▶ **To do**
Select from the data all lines with the word "frac".

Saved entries
====================
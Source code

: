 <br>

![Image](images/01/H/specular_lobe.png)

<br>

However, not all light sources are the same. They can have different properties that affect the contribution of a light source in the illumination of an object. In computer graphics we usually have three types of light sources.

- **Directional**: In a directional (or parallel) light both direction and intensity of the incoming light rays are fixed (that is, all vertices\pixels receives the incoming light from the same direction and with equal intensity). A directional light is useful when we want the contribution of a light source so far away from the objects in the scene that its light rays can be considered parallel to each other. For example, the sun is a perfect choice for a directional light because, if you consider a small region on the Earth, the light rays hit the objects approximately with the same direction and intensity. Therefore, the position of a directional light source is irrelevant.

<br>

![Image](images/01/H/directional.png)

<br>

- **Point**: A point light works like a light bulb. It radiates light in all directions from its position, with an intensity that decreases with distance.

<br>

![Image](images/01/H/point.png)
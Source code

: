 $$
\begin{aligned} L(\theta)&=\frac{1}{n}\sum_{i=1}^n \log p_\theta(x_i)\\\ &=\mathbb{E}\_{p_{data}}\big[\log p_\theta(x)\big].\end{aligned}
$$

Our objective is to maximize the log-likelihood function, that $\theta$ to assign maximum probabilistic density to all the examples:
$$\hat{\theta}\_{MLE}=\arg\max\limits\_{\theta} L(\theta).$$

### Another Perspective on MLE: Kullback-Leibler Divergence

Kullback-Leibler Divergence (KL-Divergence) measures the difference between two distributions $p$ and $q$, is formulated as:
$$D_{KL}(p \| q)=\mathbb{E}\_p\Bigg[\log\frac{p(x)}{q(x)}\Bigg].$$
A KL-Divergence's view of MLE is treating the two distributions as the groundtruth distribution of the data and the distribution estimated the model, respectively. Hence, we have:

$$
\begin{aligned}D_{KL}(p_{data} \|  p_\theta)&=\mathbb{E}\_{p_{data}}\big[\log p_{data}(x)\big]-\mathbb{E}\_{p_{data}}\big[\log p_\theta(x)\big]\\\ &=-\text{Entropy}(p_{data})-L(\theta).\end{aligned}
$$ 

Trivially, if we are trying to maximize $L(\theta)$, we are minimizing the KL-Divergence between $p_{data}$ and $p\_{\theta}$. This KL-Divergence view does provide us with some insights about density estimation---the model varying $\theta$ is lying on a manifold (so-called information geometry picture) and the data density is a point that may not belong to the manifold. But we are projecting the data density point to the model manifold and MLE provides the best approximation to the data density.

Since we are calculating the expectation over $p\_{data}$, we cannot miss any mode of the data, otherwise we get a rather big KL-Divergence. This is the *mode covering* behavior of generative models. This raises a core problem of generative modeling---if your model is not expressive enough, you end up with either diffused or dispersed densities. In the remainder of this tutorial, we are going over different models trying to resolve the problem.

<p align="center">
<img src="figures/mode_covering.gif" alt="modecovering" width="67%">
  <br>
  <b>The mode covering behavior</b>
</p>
====================
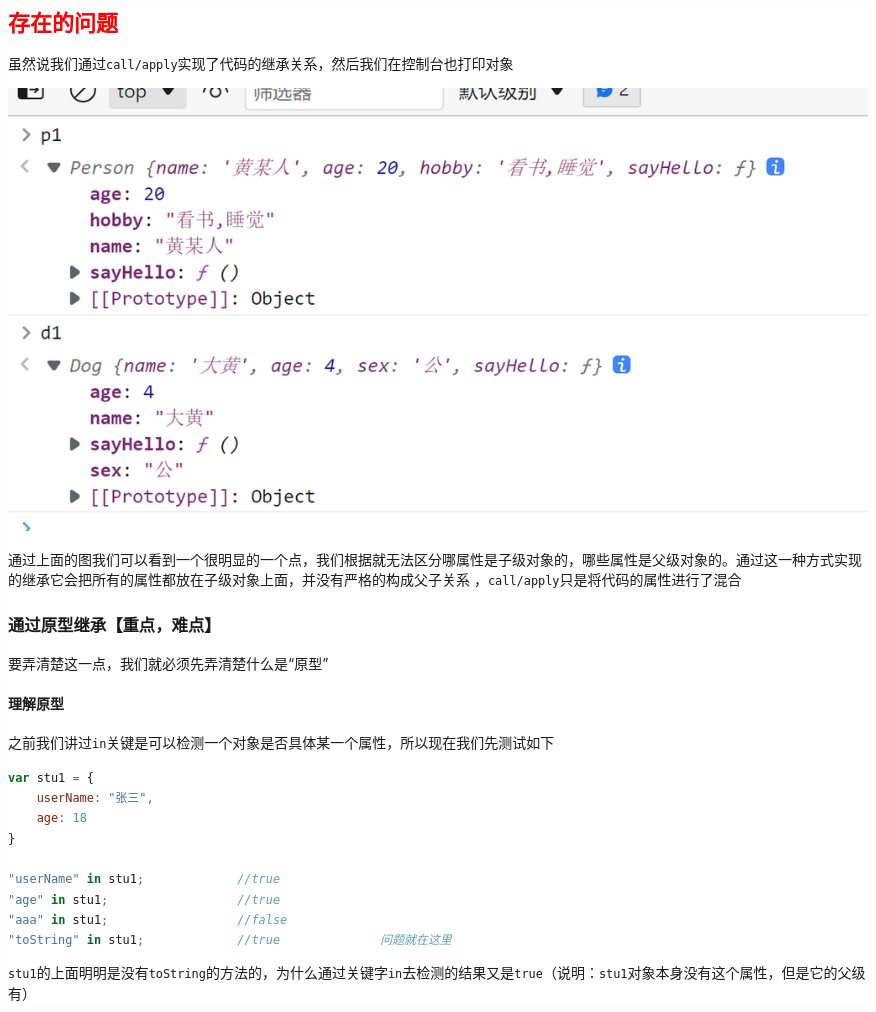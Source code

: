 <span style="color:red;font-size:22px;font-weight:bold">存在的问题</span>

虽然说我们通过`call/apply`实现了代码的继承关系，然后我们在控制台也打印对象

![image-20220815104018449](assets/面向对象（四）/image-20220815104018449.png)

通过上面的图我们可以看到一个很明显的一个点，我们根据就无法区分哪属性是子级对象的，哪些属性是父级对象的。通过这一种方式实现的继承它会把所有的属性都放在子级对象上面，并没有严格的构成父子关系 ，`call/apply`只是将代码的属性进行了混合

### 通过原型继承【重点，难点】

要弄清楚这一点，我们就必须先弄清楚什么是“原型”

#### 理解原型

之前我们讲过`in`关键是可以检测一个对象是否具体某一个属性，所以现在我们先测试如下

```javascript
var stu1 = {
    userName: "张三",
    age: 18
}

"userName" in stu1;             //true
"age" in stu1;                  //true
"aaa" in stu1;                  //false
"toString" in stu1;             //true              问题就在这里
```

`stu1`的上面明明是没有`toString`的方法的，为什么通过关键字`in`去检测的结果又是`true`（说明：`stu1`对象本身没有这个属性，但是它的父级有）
====================
▶ **Written response**
\begin{aligned} L(\theta)&=\frac{1}{n}\sum_{i=1}^n \log p_\theta(x_i)\\\ &=\mathbb{E}\_{p_{data}}\big[\log p_\theta(x)\big].\end{aligned}
$$D_{KL}(p \| q)=\mathbb{E}\_p\Bigg[\log\frac{p(x)}{q(x)}\Bigg].$$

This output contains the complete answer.